La Réunion fait face à une explosion du nombre de cas de chikungunya.
Deux personnes décédées à La Réunion, plus de 13.500 cas depuis août 2024 dont plus de 4.100 sur la seule semaine du 10 au 16 mars. L'épidémie de chikungunya sévit sur l'île, et ce n'est pas fini : le Dr Patrick Mavingui, directeur de recherche au CNRS, rattaché à l’Université de La Réunion, a prédit un premier pic épidémique en mai.
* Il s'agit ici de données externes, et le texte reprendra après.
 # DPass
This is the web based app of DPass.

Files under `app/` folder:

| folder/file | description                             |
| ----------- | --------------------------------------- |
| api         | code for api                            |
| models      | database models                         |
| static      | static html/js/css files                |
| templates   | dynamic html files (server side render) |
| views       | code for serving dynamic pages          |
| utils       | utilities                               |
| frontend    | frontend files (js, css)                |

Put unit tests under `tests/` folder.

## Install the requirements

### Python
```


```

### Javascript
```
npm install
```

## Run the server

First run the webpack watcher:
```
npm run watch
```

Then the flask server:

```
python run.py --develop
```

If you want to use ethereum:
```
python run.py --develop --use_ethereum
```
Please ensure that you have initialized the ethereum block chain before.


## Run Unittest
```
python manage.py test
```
Ce dernier prône d'une part la lutte antivectorielle – à savoir l'élimination des larves de moustiques porteurs du virus – et d'autre part la stratégie vaccinale.
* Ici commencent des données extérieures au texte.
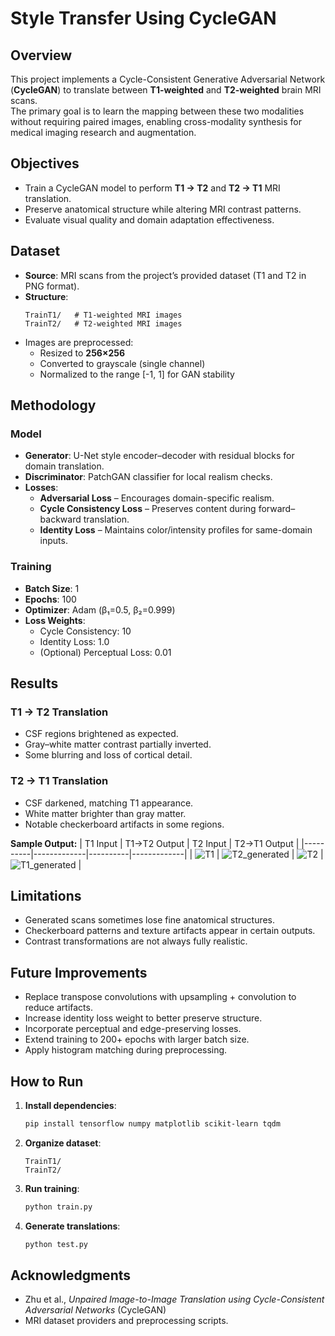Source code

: # Style Transfer Using CycleGAN

## Overview
This project implements a Cycle-Consistent Generative Adversarial Network (**CycleGAN**) to translate between **T1-weighted** and **T2-weighted** brain MRI scans.  
The primary goal is to learn the mapping between these two modalities without requiring paired images, enabling cross-modality synthesis for medical imaging research and augmentation.

## Objectives
- Train a CycleGAN model to perform **T1 → T2** and **T2 → T1** MRI translation.
- Preserve anatomical structure while altering MRI contrast patterns.
- Evaluate visual quality and domain adaptation effectiveness.

## Dataset
- **Source**: MRI scans from the project’s provided dataset (T1 and T2 in PNG format).  
- **Structure**:  
  ```
  TrainT1/   # T1-weighted MRI images
  TrainT2/   # T2-weighted MRI images
  ```
- Images are preprocessed:
  - Resized to **256×256**
  - Converted to grayscale (single channel)
  - Normalized to the range [-1, 1] for GAN stability

## Methodology
### Model
- **Generator**: U-Net style encoder–decoder with residual blocks for domain translation.
- **Discriminator**: PatchGAN classifier for local realism checks.
- **Losses**:
  - **Adversarial Loss** – Encourages domain-specific realism.
  - **Cycle Consistency Loss** – Preserves content during forward–backward translation.
  - **Identity Loss** – Maintains color/intensity profiles for same-domain inputs.

### Training
- **Batch Size**: 1
- **Epochs**: 100
- **Optimizer**: Adam (β₁=0.5, β₂=0.999)
- **Loss Weights**:  
  - Cycle Consistency: 10  
  - Identity Loss: 1.0  
  - (Optional) Perceptual Loss: 0.01  

## Results
### T1 → T2 Translation
- CSF regions brightened as expected.
- Gray–white matter contrast partially inverted.
- Some blurring and loss of cortical detail.

### T2 → T1 Translation
- CSF darkened, matching T1 appearance.
- White matter brighter than gray matter.
- Notable checkerboard artifacts in some regions.

**Sample Output:**
| T1 Input | T1→T2 Output | T2 Input | T2→T1 Output |
|----------|-------------|----------|-------------|
| ![T1](sample_t1.png) | ![T2_generated](sample_t1to2.png) | ![T2](sample_t2.png) | ![T1_generated](sample_t2to1.png) |

## Limitations
- Generated scans sometimes lose fine anatomical structures.
- Checkerboard patterns and texture artifacts appear in certain outputs.
- Contrast transformations are not always fully realistic.

## Future Improvements
- Replace transpose convolutions with upsampling + convolution to reduce artifacts.
- Increase identity loss weight to better preserve structure.
- Incorporate perceptual and edge-preserving losses.
- Extend training to 200+ epochs with larger batch size.
- Apply histogram matching during preprocessing.

## How to Run
1. **Install dependencies**:
   ```bash
   pip install tensorflow numpy matplotlib scikit-learn tqdm
   ```
2. **Organize dataset**:
   ```
   TrainT1/
   TrainT2/
   ```
3. **Run training**:
   ```bash
   python train.py
   ```
4. **Generate translations**:
   ```bash
   python test.py
   ```

## Acknowledgments
- Zhu et al., *Unpaired Image-to-Image Translation using Cycle-Consistent Adversarial Networks* (CycleGAN)
- MRI dataset providers and preprocessing scripts.

```python

```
La vaccination individuelle est en effet l'un des moyens de protéger la population dans son ensemble et d'atteindre ce qu'on appelle l'immunité collective. "C'est quand une grande partie de la population est immunisée contre un agent pathogène - en l'occurrence ici le virus du chikungunya - et que cette immunité empêche ou réduit la propagation du virus, explique à Outre-mer la 1ère Rachel Bellone, chargée de recherche en arbovirologie à l'Institut Pasteur. De cette manière, même si des personnes ne sont pas immunisées (c'est-à-dire pas vaccinées ou n'ayant pas été infectées par le passé), ces personnes seront protégées."
La métaphore de la forêt
Elle donne une métaphore très simple en comparant un risque d'épidémie à un incendie en forêt : "Le feu, c'est le virus. Les arbres, ce sont les individus d'une population. On a des arbres mouillés, ce sont les personnes immunisées. Le feu arrive sur 3, 4, 5 arbres mouillés et ainsi il ne peut pas se propager. Même si au centre, quelques arbres ne sont pas mouillés et risqueraient d'être brûlés, l'ensemble des arbres mouillés autour forme comme une espèce de bouclier pour empêcher la propagation."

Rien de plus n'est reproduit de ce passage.